The smell of Mexico is what usually hit’s me first. I catch it as I transition from the 805 freeway to the 905, which runs parallel to the fenceline and takes us to the Otay Mesa border crossing into Mexico. Most people that live in the border communities of Mexico burn their trash, especially in these outskirts of Tijuana, so there is this constant smell of smoke in the air. It’s unmistakable.

Approaching the border through the more popular San Ysidro crossing doesn’t yield so much of the smoky smell, as the city of Tijuana mostly has trash pickup. It does have an interesting view though. As you approach the border, you can see hills covered with homes. They’re far-off though, and it’s hard to tell exactly what they look like. You can tell that they’re packed tightly together. Welcome to the zero lot-line, Tijuana style.

Crossing the border, I no longer see hillsides with homes. Thinking back, I’m not sure it’s because they’re not visible, or because my attention is grabbed by so many other things… the obnoxious signs, the frightening traffic, the vendors, jugglers and fire-breathers, and the other-worldly kitschy veneer that so defines Tijuana in the minds of most of us gabachos.

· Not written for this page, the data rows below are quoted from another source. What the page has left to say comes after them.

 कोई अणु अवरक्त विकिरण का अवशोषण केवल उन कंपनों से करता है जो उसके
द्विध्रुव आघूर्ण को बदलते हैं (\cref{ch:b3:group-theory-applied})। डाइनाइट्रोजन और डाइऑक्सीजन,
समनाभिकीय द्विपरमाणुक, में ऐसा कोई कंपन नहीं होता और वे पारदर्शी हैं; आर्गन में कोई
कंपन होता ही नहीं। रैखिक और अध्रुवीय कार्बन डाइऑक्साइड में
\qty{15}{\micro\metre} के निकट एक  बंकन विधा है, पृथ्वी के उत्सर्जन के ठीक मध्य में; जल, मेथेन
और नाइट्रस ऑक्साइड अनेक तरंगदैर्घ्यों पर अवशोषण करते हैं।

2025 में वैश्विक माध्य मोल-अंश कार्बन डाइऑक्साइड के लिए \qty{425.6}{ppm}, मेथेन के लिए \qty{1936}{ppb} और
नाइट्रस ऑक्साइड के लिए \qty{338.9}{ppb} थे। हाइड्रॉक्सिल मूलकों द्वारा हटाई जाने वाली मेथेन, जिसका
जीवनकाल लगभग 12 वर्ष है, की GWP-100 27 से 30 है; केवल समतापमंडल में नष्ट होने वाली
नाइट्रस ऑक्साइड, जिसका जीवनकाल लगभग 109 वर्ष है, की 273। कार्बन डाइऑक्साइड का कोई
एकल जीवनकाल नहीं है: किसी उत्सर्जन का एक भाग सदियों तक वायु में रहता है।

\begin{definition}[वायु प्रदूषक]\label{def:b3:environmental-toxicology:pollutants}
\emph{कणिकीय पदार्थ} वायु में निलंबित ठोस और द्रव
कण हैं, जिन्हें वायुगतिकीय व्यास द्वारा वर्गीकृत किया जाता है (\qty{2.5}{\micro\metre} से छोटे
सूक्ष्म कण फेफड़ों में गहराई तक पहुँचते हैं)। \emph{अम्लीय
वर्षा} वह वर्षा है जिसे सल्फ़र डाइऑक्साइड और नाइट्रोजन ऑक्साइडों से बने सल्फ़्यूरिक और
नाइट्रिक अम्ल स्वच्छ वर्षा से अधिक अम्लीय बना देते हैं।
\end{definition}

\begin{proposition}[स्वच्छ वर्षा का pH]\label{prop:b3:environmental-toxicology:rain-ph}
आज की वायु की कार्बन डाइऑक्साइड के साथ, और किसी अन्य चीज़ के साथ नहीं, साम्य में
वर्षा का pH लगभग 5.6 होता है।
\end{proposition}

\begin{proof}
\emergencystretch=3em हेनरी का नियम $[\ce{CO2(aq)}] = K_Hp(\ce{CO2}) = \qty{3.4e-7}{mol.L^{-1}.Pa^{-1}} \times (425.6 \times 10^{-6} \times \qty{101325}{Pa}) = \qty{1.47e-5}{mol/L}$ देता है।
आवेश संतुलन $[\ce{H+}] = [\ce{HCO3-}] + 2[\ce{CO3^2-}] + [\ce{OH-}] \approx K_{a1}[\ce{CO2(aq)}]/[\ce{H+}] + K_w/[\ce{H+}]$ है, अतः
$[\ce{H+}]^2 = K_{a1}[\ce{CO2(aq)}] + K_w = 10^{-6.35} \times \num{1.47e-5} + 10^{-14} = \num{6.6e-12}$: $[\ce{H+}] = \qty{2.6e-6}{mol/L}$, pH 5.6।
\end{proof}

Driving through Tijuana toward our destination, Colonia de San Bernardo, is a fast-forward, no-holds-barred, sensory bombarding experience. This is true even for me, and I’ve driven these roads countless times. How different this is from my everyday reality, just a mile away, on my side of the border. Every time I drive these streets, its a new, more revealing experience.

We make our way along the edge of “Centro”, the heart of Tijuana. Urban sprawl has pushed the city out, east and south, as people grapple for a piece of dirt, a place to call home. The further we drive, the worse it looks. The roads get worse, the homes and businesses look worse. It takes about 30 minutes of urban driving to reach Colonia de San Bernardo. And it is here, as we slow to drive the deeply rutted dirt paths (you can hardly call them roads) of San Bernardo, that you get an up-close, sobering look at how hundreds of thousands of people in this part of the world live. It’s hard to believe that—as the crow flies—this is less than 10 miles from one of the most affluent spots on earth.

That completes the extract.